Assigned task — Search the entries below for the word "character", then copy each line in which it is found.

(Plain-text document sources)
◇ ◇ ◇ ◇ ◇
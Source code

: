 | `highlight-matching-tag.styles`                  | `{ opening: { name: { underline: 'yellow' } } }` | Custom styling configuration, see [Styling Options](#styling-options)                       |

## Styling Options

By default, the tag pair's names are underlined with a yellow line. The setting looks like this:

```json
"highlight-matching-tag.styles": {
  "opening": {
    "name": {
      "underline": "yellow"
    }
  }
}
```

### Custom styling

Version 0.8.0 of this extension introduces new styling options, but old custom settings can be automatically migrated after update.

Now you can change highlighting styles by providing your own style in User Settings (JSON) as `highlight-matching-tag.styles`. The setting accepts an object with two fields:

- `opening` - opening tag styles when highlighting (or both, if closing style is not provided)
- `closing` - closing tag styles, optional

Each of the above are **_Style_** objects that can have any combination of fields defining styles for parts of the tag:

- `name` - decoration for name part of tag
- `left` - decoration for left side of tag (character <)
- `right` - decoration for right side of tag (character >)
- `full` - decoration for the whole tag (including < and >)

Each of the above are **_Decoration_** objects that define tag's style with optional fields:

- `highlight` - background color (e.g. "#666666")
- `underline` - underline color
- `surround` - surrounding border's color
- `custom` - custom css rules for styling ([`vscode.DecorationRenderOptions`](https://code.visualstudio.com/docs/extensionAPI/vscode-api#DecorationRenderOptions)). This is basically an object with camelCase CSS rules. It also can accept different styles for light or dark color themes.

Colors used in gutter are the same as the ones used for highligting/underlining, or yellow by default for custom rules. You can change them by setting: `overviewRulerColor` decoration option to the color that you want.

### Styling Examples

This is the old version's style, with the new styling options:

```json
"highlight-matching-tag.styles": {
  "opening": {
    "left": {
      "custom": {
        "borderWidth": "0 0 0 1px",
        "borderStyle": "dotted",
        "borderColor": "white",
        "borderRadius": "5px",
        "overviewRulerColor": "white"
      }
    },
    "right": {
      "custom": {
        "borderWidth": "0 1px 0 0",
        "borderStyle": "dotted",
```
◇ ◇ ◇ ◇ ◇
Solution for this problem —
- `left` - decoration for left side of tag (character <)
- `right` - decoration for right side of tag (character >)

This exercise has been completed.